**SOURCE MATERIAL**
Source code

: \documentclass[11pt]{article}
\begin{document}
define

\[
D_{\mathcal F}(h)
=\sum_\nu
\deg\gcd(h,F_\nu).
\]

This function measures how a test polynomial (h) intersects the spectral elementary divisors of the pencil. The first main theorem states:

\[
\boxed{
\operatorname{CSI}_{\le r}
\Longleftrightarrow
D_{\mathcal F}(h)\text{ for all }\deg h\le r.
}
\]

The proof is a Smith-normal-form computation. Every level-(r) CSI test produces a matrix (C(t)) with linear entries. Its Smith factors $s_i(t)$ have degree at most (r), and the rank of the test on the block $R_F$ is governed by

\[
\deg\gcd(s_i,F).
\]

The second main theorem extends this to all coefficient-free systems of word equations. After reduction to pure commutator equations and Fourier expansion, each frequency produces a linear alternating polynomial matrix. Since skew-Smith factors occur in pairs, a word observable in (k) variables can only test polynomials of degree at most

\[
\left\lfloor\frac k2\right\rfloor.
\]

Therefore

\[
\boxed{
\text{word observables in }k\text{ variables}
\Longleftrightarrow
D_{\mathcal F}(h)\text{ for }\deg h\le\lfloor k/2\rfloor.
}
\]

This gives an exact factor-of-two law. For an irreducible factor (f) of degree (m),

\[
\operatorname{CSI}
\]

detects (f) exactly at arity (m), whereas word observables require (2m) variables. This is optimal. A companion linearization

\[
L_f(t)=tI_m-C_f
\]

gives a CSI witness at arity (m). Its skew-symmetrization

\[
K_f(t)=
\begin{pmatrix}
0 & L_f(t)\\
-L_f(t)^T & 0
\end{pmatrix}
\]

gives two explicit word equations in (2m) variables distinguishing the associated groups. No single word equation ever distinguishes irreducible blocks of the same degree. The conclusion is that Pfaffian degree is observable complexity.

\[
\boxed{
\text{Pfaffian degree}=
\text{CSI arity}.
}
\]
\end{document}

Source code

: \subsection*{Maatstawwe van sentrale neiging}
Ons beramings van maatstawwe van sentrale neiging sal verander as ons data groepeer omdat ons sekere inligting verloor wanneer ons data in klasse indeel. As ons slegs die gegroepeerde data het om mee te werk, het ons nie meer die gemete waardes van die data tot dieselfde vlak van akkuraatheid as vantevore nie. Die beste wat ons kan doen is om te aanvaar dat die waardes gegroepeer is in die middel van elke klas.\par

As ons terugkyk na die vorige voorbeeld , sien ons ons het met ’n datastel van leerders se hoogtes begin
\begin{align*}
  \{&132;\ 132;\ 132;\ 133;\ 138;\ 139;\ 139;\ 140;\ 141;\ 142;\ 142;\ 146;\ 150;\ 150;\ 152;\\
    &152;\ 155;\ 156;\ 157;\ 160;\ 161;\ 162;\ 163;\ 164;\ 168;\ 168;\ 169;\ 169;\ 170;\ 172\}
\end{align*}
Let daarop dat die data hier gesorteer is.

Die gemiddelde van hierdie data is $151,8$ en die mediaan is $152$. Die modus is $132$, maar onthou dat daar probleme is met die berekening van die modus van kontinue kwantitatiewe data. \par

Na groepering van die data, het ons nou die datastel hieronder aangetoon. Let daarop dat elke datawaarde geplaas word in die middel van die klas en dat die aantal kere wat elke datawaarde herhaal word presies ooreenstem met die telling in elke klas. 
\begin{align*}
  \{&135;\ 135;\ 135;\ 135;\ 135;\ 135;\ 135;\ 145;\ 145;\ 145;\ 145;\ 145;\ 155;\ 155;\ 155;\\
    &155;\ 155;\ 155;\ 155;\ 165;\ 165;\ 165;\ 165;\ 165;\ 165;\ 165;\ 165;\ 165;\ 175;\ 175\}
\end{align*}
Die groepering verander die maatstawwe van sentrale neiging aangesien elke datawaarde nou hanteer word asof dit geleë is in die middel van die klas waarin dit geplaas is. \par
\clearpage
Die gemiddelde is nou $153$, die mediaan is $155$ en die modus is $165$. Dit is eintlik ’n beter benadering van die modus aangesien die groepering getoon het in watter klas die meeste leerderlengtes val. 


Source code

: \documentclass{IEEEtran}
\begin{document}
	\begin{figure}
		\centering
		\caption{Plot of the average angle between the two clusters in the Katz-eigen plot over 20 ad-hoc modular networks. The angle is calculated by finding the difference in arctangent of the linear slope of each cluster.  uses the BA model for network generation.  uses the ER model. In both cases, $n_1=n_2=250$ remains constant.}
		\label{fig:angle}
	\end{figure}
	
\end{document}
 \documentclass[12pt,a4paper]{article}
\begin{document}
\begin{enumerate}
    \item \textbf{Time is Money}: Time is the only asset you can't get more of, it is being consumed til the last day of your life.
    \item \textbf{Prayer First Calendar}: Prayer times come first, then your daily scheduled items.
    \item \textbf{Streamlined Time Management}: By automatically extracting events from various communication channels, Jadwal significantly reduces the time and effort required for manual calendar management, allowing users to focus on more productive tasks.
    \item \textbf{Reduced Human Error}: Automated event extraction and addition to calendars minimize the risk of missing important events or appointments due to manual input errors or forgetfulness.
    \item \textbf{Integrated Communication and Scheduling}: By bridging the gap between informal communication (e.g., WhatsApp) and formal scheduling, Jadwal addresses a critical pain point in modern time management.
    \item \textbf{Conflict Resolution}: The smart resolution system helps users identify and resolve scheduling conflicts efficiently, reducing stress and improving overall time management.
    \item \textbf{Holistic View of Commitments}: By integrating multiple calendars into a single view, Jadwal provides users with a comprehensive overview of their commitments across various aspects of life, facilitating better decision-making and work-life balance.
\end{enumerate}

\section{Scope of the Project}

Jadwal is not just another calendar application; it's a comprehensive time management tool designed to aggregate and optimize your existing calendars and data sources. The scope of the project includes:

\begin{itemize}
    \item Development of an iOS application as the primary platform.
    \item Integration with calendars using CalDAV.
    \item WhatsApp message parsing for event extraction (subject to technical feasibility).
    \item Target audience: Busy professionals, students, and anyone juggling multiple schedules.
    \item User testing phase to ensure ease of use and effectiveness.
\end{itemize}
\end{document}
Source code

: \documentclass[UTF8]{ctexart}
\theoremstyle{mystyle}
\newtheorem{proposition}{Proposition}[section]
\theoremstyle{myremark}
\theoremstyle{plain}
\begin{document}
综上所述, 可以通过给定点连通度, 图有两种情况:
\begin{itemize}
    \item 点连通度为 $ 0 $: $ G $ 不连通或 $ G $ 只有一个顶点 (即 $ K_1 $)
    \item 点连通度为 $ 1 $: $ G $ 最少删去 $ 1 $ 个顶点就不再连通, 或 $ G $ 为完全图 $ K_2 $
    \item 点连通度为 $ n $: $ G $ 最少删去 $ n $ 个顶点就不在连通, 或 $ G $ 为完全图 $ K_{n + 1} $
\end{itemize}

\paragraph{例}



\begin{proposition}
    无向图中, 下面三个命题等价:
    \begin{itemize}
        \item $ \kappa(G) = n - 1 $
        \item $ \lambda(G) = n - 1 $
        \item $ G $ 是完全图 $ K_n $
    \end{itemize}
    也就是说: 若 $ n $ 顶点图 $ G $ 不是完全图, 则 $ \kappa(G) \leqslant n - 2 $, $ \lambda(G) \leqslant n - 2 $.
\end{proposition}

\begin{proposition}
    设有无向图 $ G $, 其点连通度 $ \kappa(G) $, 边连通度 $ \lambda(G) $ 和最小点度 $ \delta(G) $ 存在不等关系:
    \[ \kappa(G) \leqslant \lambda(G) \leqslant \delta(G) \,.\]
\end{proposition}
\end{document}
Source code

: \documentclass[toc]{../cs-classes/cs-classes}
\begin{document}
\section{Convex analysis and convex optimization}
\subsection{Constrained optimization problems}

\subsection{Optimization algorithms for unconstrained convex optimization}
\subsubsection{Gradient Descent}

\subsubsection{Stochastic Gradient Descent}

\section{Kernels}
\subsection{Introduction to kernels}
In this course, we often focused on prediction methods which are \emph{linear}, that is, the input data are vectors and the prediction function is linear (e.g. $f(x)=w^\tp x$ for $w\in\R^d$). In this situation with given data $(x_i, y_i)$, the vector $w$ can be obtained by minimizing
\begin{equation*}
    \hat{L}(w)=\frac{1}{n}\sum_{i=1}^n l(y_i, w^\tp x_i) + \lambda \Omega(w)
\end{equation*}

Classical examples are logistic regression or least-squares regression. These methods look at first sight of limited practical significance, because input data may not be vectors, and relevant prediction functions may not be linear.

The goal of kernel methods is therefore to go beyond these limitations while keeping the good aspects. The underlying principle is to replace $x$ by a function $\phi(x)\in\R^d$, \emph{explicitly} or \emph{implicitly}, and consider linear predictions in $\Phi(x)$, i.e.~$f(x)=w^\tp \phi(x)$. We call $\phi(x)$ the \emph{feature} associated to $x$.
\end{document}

**EXERCISE DIRECTIONS**
Retype, in the same exact form, the lines of the material above from the line holding "150;\ 150;\ 152;\\" through the line holding "155;\ 155;\ 155;\\".

**EXPECTED OUTPUT**
  \{&132;\ 132;\ 132;\ 133;\ 138;\ 139;\ 139;\ 140;\ 141;\ 142;\ 142;\ 146;\ 150;\ 150;\ 152;\\
    &152;\ 155;\ 156;\ 157;\ 160;\ 161;\ 162;\ 163;\ 164;\ 168;\ 168;\ 169;\ 169;\ 170;\ 172\}
\end{align*}
Let daarop dat die data hier gesorteer is.

Die gemiddelde van hierdie data is $151,8$ en die mediaan is $152$. Die modus is $132$, maar onthou dat daar probleme is met die berekening van die modus van kontinue kwantitatiewe data. \par

Na groepering van die data, het ons nou die datastel hieronder aangetoon. Let daarop dat elke datawaarde geplaas word in die middel van die klas en dat die aantal kere wat elke datawaarde herhaal word presies ooreenstem met die telling in elke klas. 
\begin{align*}
  \{&135;\ 135;\ 135;\ 135;\ 135;\ 135;\ 135;\ 145;\ 145;\ 145;\ 145;\ 145;\ 155;\ 155;\ 155;\\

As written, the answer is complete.